November 25, 2022

As businesses increasingly rely on data to make decisions, the need for accurate and timely reporting has never been greater. Managed reporting is a service that provides businesses with the tools and resources they need to create, deliver, and manage their reports. Keep reading to learn more about managed reporting and how it can benefit your business.

What is managed reporting?

So, what is managed reporting? Managed reporting services (MRS) is a process where an organization outsources its financial reporting needs to a third party. This third party, known as a managed service provider (MSP), is responsible for creating and delivering accurate and timely reports that meet the specific needs of the organization. The main advantage of managed reporting is that it can help organizations save time and money.

By outsourcing their reporting needs to an MSP, organizations can free up staff resources that would otherwise be needed to create and distribute reports. In addition, MSPs typically have more experience and expertise than in-house staff when it comes to financial reporting, which can lead to more accurate and timely reports.

Managed reporting services can be used by businesses of all sizes to help them make better decisions by providing insights into their data. MRS is a cloud-based solution, which means it can be accessed from any device with an internet connection. This makes it ideal for businesses that have employees working remotely or who need to access their data from multiple locations. MRS also offers a variety of pre-built reports and dashboards that can be customized to meet the needs of your business.

How are managed reporting services different from traditional reporting?

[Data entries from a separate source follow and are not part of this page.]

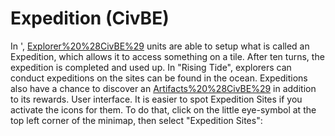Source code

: # Expedition (CivBE)

In ', [Explorer%20%28CivBE%29](Explorer) units are able to setup what is called an Expedition, which allows it to access something on a tile. After ten turns, the expedition is completed and used up. 
In "Rising Tide", explorers can conduct expeditions on the sites can be found in the ocean. Expeditions also have a chance to discover an [Artifacts%20%28CivBE%29](Artifact) in addition to its rewards.
User interface.
It is easier to spot Expedition Sites if you activate the icons for them. To do that, click on the little eye-symbol at the top left corner of the minimap, then select "Expedition Sites":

Managed reporting is an approach to data analysis and reporting that emphasizes repeatability, collaboration, and governance. In traditional reporting, analysts work independently to generate reports based on their own findings. This can lead to inconsistency and lack of clarity across reports. In managed reporting, analysts collaborate to define the report’s structure and content before generating it. This ensures that all reports are consistent in terms of structure and terminology, making them easier to interpret. Additionally, managed reporting features a rigorous quality control process that helps ensure accuracy and completeness.

How do you set up managed reporting?

There are a few things to consider when setting up managed reporting: what you want to report on, what you need to do to get the data ready for reporting, and how you will deliver the reports to your users. The first step is to determine what you want to report on. This will depend on your business needs and what data is available. You may want to report on financial data, product data, customer data, or other types of data.

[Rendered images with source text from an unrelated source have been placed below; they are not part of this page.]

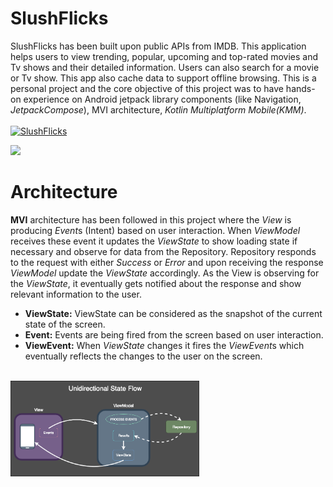# SlushFlicks

SlushFlicks has been built upon public APIs from IMDB. This application helps users to view trending, popular, upcoming and top-rated movies and Tv shows and their detailed information. Users can also search for a movie or Tv show. This app also cache data to support offline browsing.
This is a personal project and the core objective of this project was to have hands-on experience on Android jetpack library components (like Navigation, *JetpackCompose*), MVI architecture, *Kotlin Multiplatform Mobile(KMM)*.<br><br>
[![SlushFlicks](https://img.shields.io/badge/MAD-Score-green)](https://madscorecard.withgoogle.com/scorecards/3640381993/)

<div>
<img src=https://github.com/codecameo/SlushFlicksKMM/blob/main/slushflicks_demo.gif >
</div>

# Architecture
**MVI** architecture has been followed in this project where the *View* is producing *Event*s (Intent) based on user interaction. When *ViewModel* receives these event it updates the *ViewState* to show loading state if necessary and observe for data from the Repository. Repository responds to the request with either *Success* or *Error* and upon receiving the response *ViewModel* update the *ViewState* accordingly. As the View is observing for the *ViewState*, it eventually gets notified about the response and show relevant information to the user.

+ **ViewState:** ViewState can be considered as the snapshot of the current state of the screen.
+ **Event:**  Events are being fired from the screen based on user interaction.
+ **ViewEvent:** When *ViewState* changes it fires the *ViewEvent*s which eventually reflects the changes to the user on the screen.
<br><br>
<img height="60%" width="60%" src=https://github.com/codecameo/SlushFlicksKMM/blob/main/screenshots/mvi.png >
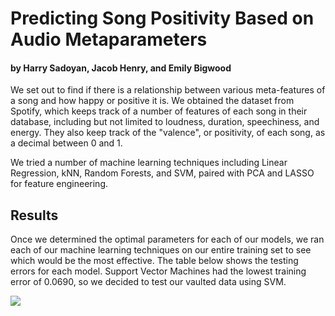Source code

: # Predicting Song Positivity Based on Audio Metaparameters

#### by Harry Sadoyan, Jacob Henry, and Emily Bigwood

We set out to find if there is a relationship between various meta-features of a song and how happy or positive it is. We obtained the dataset from Spotify, which keeps track of a number of features of each song in their database, including but not limited to loudness, duration, speechiness, and energy. They also keep track of the "valence", or positivity, of each song, as a decimal between 0 and 1.

We tried a number of machine learning techniques including Linear Regression, kNN, Random Forests, and SVM, paired with PCA and LASSO for feature engineering.

## Results

Once we determined the optimal parameters for each of our models, we ran each of our machine learning techniques on our entire training set to see which would be the most effective. The table below shows the testing errors for each model. Support Vector Machines had the lowest training error of 0.0690, so we decided to test our vaulted data using SVM.

![](https://i.imgur.com/nFKG400.png)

Once you know what you want to report on, you need to gather the data. This data may be available in your accounting software, your product database, or your customer database. You may need to create reports from data that is currently in spreadsheets or other formats. Once you have the data, you need to get it ready for reporting. This may involve creating standardized fields or creating summary tables. You may also need to create pivot tables or other special reports to use in your reports.

The last step is to deliver the reports to your users. This may involve creating reports in a specific format, such as Excel or PDF. You may also need to create a website or other delivery mechanism to provide the reports to your users.

Conclusion

Overall, managed reporting is important because it allows businesses to track their progress and performance over time. This information can then be used to make strategic decisions that improve the company’s overall operations.